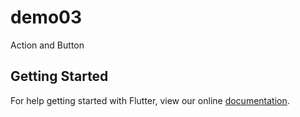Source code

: # demo03

Action and Button

## Getting Started

For help getting started with Flutter, view our online
[documentation](http://flutter.io/).
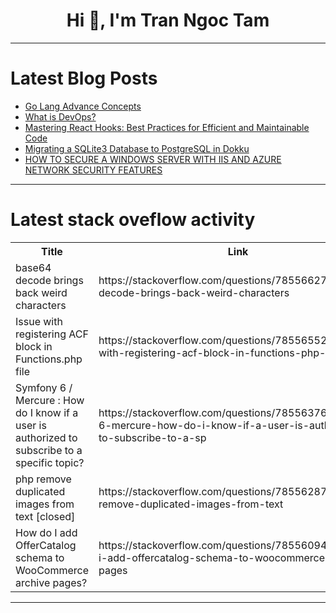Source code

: <h1 align="center">Hi 👋, I'm Tran Ngoc Tam</h1>

---

# Latest Blog Posts 
<!-- BLOG-POST-LIST:START -->
- [Go Lang Advance Concepts](https://dev.to/syedmuhammadaliraza/go-lang-advance-concepts-2dpi)
- [What is DevOps?](https://dev.to/bhuvaneshwa/what-is-devops-36f6)
- [Mastering React Hooks: Best Practices for Efficient and Maintainable Code](https://dev.to/shantih_palani/mastering-react-hooks-best-practices-for-efficient-and-maintainable-code-4mp5)
- [Migrating a SQLite3 Database to PostgreSQL in Dokku](https://dev.to/swanny85/migrating-a-sqlite3-database-to-postgresql-in-dokku-22j0)
- [HOW TO SECURE A WINDOWS SERVER WITH IIS AND AZURE NETWORK SECURITY FEATURES](https://dev.to/droz79/how-to-secure-a-windows-server-with-iis-and-azure-network-security-features-1g8i)
<!-- BLOG-POST-LIST:END -->

---

# Latest stack oveflow activity
<table>
  <tr><th>Title</th><th>Link</th></tr>
  <!-- STACKOVERFLOW:START --><tr><td>base64 decode brings back weird characters</td><td>https://stackoverflow.com/questions/78556627/base64-decode-brings-back-weird-characters</td></tr><tr><td>Issue with registering ACF block in Functions.php file</td><td>https://stackoverflow.com/questions/78556552/issue-with-registering-acf-block-in-functions-php-file</td></tr><tr><td>Symfony 6 / Mercure : How do I know if a user is authorized to subscribe to a specific topic?</td><td>https://stackoverflow.com/questions/78556376/symfony-6-mercure-how-do-i-know-if-a-user-is-authorized-to-subscribe-to-a-sp</td></tr><tr><td>php remove duplicated images from text [closed]</td><td>https://stackoverflow.com/questions/78556287/php-remove-duplicated-images-from-text</td></tr><tr><td>How do I add OfferCatalog schema to WooCommerce archive pages?</td><td>https://stackoverflow.com/questions/78556094/how-do-i-add-offercatalog-schema-to-woocommerce-archive-pages</td></tr><!-- STACKOVERFLOW:END -->
</table>

---


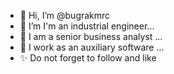 - 👋 Hi, I’m @bugrakmrc
- 👀 I’m  I'm an industrial engineer...
- 🌱 I am a senior business analyst ...
- 💞️ I work as an auxiliary software ...
- ✨ Do not forget to follow and like

<!---
bugrakmrc/bugrakmrc is a ✨ special ✨ repository because its `README.md` (this file) appears on your GitHub profile.
You can click the Preview link to take a look at your changes.
--->
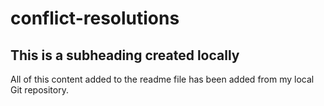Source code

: # conflict-resolutions
## This is a subheading created locally
All of this content added to the readme file has been added from my local Git repository.
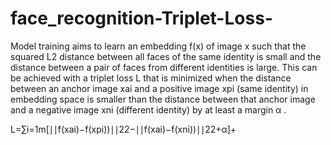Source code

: # face_recognition-Triplet-Loss-
Model training aims to learn an embedding  f(x)  of image  x  such that the squared L2 distance between all faces of the same identity is small and the distance between a pair of faces from different identities is large. This can be achieved with a triplet loss  L  that is minimized when the distance between an anchor image  xai  and a positive image  xpi  (same identity) in embedding space is smaller than the distance between that anchor image and a negative image  xni  (different identity) by at least a margin  α .

L=∑i=1m[∣∣f(xai)−f(xpi))∣∣22−∣∣f(xai)−f(xni))∣∣22+α]+
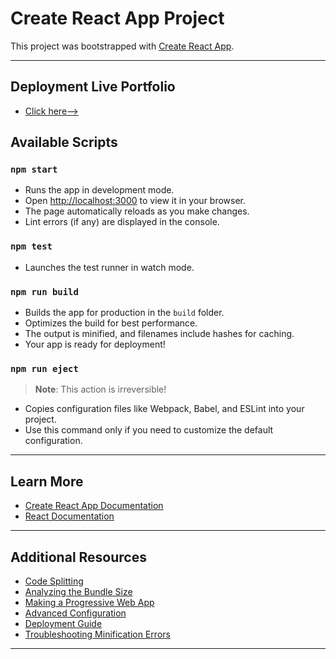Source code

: # **Create React App Project**

This project was bootstrapped with [Create React App](https://github.com/facebook/create-react-app).

---

## **Deployment Live Portfolio**
- [Click here-->](https://shubhamgupt.netlify.app/)

## **Available Scripts**

### `npm start`
- Runs the app in development mode.
- Open [http://localhost:3000](http://localhost:3000) to view it in your browser.
- The page automatically reloads as you make changes.
- Lint errors (if any) are displayed in the console.

### `npm test`
- Launches the test runner in watch mode.

### `npm run build`
- Builds the app for production in the `build` folder.
- Optimizes the build for best performance.
- The output is minified, and filenames include hashes for caching.
- Your app is ready for deployment!

### `npm run eject`
> **Note**: This action is irreversible!

- Copies configuration files like Webpack, Babel, and ESLint into your project.
- Use this command only if you need to customize the default configuration.

---

## **Learn More**

- [Create React App Documentation](https://facebook.github.io/create-react-app/docs/getting-started)
- [React Documentation](https://reactjs.org/)

---

## **Additional Resources**

- [Code Splitting](https://facebook.github.io/create-react-app/docs/code-splitting)
- [Analyzing the Bundle Size](https://facebook.github.io/create-react-app/docs/analyzing-the-bundle-size)
- [Making a Progressive Web App](https://facebook.github.io/create-react-app/docs/making-a-progressive-web-app)
- [Advanced Configuration](https://facebook.github.io/create-react-app/docs/advanced-configuration)
- [Deployment Guide](https://facebook.github.io/create-react-app/docs/deployment)
- [Troubleshooting Minification Errors](https://facebook.github.io/create-react-app/docs/troubleshooting#npm-run-build-fails-to-minify)

---


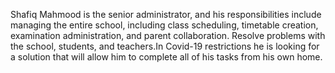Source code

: 
Shafiq Mahmood is the senior administrator, and his responsibilities include managing the entire school, including class scheduling, timetable creation, examination administration, and parent collaboration. Resolve problems with the school, students, and teachers.In Covid-19 restrictions he is looking for a solution that will allow him to complete all of his tasks from his own home.
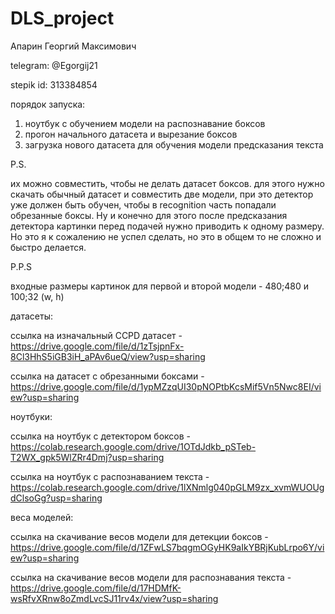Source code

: # DLS_project

Апарин Георгий Максимович

telegram: @Egorgij21

stepik id: 313384854



порядок запуска: 
1) ноутбук с обучением модели на распознавание боксов
2) прогон начального датасета и вырезание боксов
3) загрузка нового датасета для обучения модели предсказания текста


P.S. 

их можно совместить, чтобы не делать датасет боксов. для этого нужно скачать обычный датасет и совместить две модели, при это детектор уже должен быть обучен, чтобы в recognition часть попадали обрезанные боксы. Ну и конечно для этого после предсказания детектора картинки перед подачей нужно приводить к одному размеру. Но это я к сожалению не успел сделать, но это в общем то не сложно и быстро делается.

P.P.S

входные размеры картинок для первой и второй модели - 480;480 и 100;32 (w, h)


датасеты:

ссылка на изначальный CCPD датасет - https://drive.google.com/file/d/1zTsjpnFx-8Cl3HhS5iGB3iH_aPAv6ueQ/view?usp=sharing

ссылка на датасет с обрезанными боксами - https://drive.google.com/file/d/1ypMZzqUI30pNOPtbKcsMif5Vn5Nwc8EI/view?usp=sharing




ноутбуки:

ссылка на ноутбук с детектором боксов - https://colab.research.google.com/drive/1OTdJdkb_pSTeb-T2WX_gpk5WlZRr4Dmj?usp=sharing

ссылка на ноутбук с распознаванием текста - https://colab.research.google.com/drive/1lXNmlg040pGLM9zx_xvmWUOUgdClsoGg?usp=sharing




веса моделей:

ссылка на скачивание весов модели для детекции боксов - https://drive.google.com/file/d/1ZFwLS7bqgmOGyHK9aIkYBRjKubLrpo6Y/view?usp=sharing

ссылка на скачивание весов модели для распознавания текста - https://drive.google.com/file/d/17HDMfK-wsRfvXRnw8oZmdLvcSJ11rv4x/view?usp=sharing
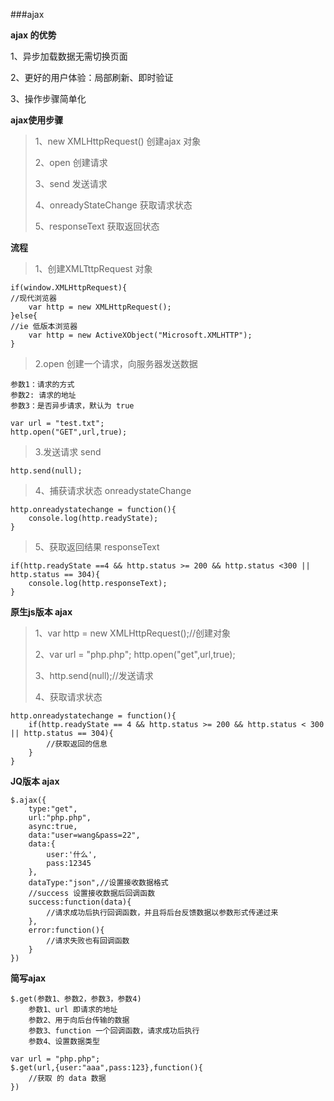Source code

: ###ajax 

**ajax 的优势**
 
  1、异步加载数据无需切换页面
 
  2、更好的用户体验：局部刷新、即时验证 
 
  3、操作步骤简单化

**ajax使用步骤**

>1、new XMLHttpRequest() 创建ajax 对象
>
>2、open 创建请求
>
>3、send 发送请求
>
>4、onreadyStateChange 获取请求状态
>
>5、responseText 获取返回状态


**流程**

>1、创建XMLTttpRequest 对象
	
	if(window.XMLHttpRequest){
	//现代浏览器
		var http = new XMLHttpRequest();
	}else{
	//ie 低版本浏览器
		var http = new ActiveXObject("Microsoft.XMLHTTP");
	}
>2.open 创建一个请求，向服务器发送数据
	
	参数1：请求的方式
	参数2: 请求的地址
	参数3：是否异步请求，默认为 true	
	
	var url = "test.txt";
	http.open("GET",url,true);
	
>3.发送请求 send
	
	http.send(null);
	
>4、捕获请求状态 onreadystateChange
	
	http.onreadystatechange = function(){
		console.log(http.readyState);
	}		

>5、获取返回结果 responseText
	
	if(http.readyState ==4 && http.status >= 200 && http.status <300 || http.status == 304){
		console.log(http.responseText);
	}	

**原生js版本 ajax**

>1、var http = new XMLHttpRequest();//创建对象
>
>2、var url = "php.php"; http.open("get",url,true);
>
>3、http.send(null);//发送请求
>
>4、获取请求状态

	http.onreadystatechange = function(){
		if(http.readyState == 4 && http.status >= 200 && http.status < 300 || http.status == 304){
			//获取返回的信息
		}
	}
	
**JQ版本 ajax**	
	
	$.ajax({
		type:"get",
		url:"php.php",
		async:true,
		data:"user=wang&pass=22",
		data:{
			user:'什么',
			pass:12345
		},
		dataType:"json",//设置接收数据格式
		//success 设置接收数据后回调函数
		success:function(data){
			//请求成功后执行回调函数，并且将后台反馈数据以参数形式传递过来
		},
		error:function(){
			//请求失败也有回调函数
		}
	})
	
**简写ajax**

	$.get(参数1、参数2，参数3，参数4)
		参数1、url 即请求的地址
		参数2、用于向后台传输的数据
		参数3、function 一个回调函数，请求成功后执行
		参数4、设置数据类型
		
	var url = "php.php";
	$.get(url,{user:"aaa",pass:123},function(){
		//获取 的 data 数据
	})	
		


























	
	
<!---->	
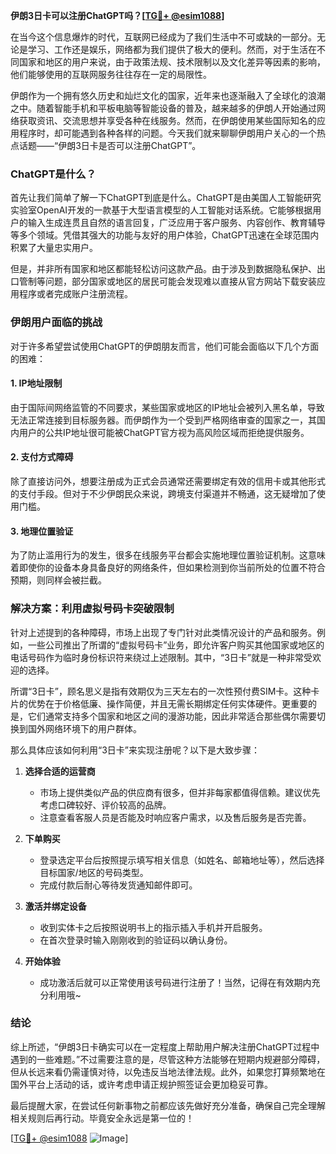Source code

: **伊朗3日卡可以注册ChatGPT吗？[[TG💪+ @esim1088](https://t.me/s/esim1088)]**

在当今这个信息爆炸的时代，互联网已经成为了我们生活中不可或缺的一部分。无论是学习、工作还是娱乐，网络都为我们提供了极大的便利。然而，对于生活在不同国家和地区的用户来说，由于政策法规、技术限制以及文化差异等因素的影响，他们能够使用的互联网服务往往存在一定的局限性。

伊朗作为一个拥有悠久历史和灿烂文化的国家，近年来也逐渐融入了全球化的浪潮之中。随着智能手机和平板电脑等智能设备的普及，越来越多的伊朗人开始通过网络获取资讯、交流思想并享受各种在线服务。然而，在伊朗使用某些国际知名的应用程序时，却可能遇到各种各样的问题。今天我们就来聊聊伊朗用户关心的一个热点话题——“伊朗3日卡是否可以注册ChatGPT”。

### ChatGPT是什么？

首先让我们简单了解一下ChatGPT到底是什么。ChatGPT是由美国人工智能研究实验室OpenAI开发的一款基于大型语言模型的人工智能对话系统。它能够根据用户的输入生成连贯且自然的语言回复，广泛应用于客户服务、内容创作、教育辅导等多个领域。凭借其强大的功能与友好的用户体验，ChatGPT迅速在全球范围内积累了大量忠实用户。

但是，并非所有国家和地区都能轻松访问这款产品。由于涉及到数据隐私保护、出口管制等问题，部分国家或地区的居民可能会发现难以直接从官方网站下载安装应用程序或者完成账户注册流程。

### 伊朗用户面临的挑战

对于许多希望尝试使用ChatGPT的伊朗朋友而言，他们可能会面临以下几个方面的困难：

#### 1. IP地址限制
由于国际间网络监管的不同要求，某些国家或地区的IP地址会被列入黑名单，导致无法正常连接到目标服务器。而伊朗作为一个受到严格网络审查的国家之一，其国内用户的公共IP地址很可能被ChatGPT官方视为高风险区域而拒绝提供服务。

#### 2. 支付方式障碍
除了直接访问外，想要注册成为正式会员通常还需要绑定有效的信用卡或其他形式的支付手段。但对于不少伊朗民众来说，跨境支付渠道并不畅通，这无疑增加了使用门槛。

#### 3. 地理位置验证
为了防止滥用行为的发生，很多在线服务平台都会实施地理位置验证机制。这意味着即使你的设备本身具备良好的网络条件，但如果检测到你当前所处的位置不符合预期，则同样会被拦截。

### 解决方案：利用虚拟号码卡突破限制

针对上述提到的各种障碍，市场上出现了专门针对此类情况设计的产品和服务。例如，一些公司推出了所谓的“虚拟号码卡”业务，即允许客户购买其他国家或地区的电话号码作为临时身份标识符来绕过上述限制。其中，“3日卡”就是一种非常受欢迎的选择。

所谓“3日卡”，顾名思义是指有效期仅为三天左右的一次性预付费SIM卡。这种卡片的优势在于价格低廉、操作简便，并且无需长期绑定任何实体硬件。更重要的是，它们通常支持多个国家和地区之间的漫游功能，因此非常适合那些偶尔需要切换到国外网络环境下的用户群体。

那么具体应该如何利用“3日卡”来实现注册呢？以下是大致步骤：

1. **选择合适的运营商**
   - 市场上提供类似产品的供应商有很多，但并非每家都值得信赖。建议优先考虑口碑较好、评价较高的品牌。
   - 注意查看客服人员是否能及时响应客户需求，以及售后服务是否完善。

2. **下单购买**
   - 登录选定平台后按照提示填写相关信息（如姓名、邮箱地址等），然后选择目标国家/地区的号码类型。
   - 完成付款后耐心等待发货通知邮件即可。

3. **激活并绑定设备**
   - 收到实体卡之后按照说明书上的指示插入手机并开启服务。
   - 在首次登录时输入刚刚收到的验证码以确认身份。

4. **开始体验**
   - 成功激活后就可以正常使用该号码进行注册了！当然，记得在有效期内充分利用哦~

### 结论

综上所述，“伊朗3日卡确实可以在一定程度上帮助用户解决注册ChatGPT过程中遇到的一些难题。”不过需要注意的是，尽管这种方法能够在短期内规避部分障碍，但从长远来看仍需谨慎对待，以免违反当地法律法规。此外，如果您打算频繁地在国外平台上活动的话，或许考虑申请正规护照签证会更加稳妥可靠。

最后提醒大家，在尝试任何新事物之前都应该先做好充分准备，确保自己完全理解相关规则后再行动。毕竟安全永远是第一位的！

[[TG💪+ @esim1088](https://t.me/s/esim1088) ![Image](https://i.postimg.cc/4NQfJmqS/Snipaste-2025-05-13-00-14-12.png)]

* [What needs to be done] Copy exactly the stretch of data above from the line with "- The page automatically" through the line with "action is irreversible!", and omit all other lines.

* [Your response]
- The page automatically reloads as you make changes.
- Lint errors (if any) are displayed in the console.

### `npm test`
- Launches the test runner in watch mode.

### `npm run build`
- Builds the app for production in the `build` folder.
- Optimizes the build for best performance.
- The output is minified, and filenames include hashes for caching.
- Your app is ready for deployment!

### `npm run eject`
> **Note**: This action is irreversible!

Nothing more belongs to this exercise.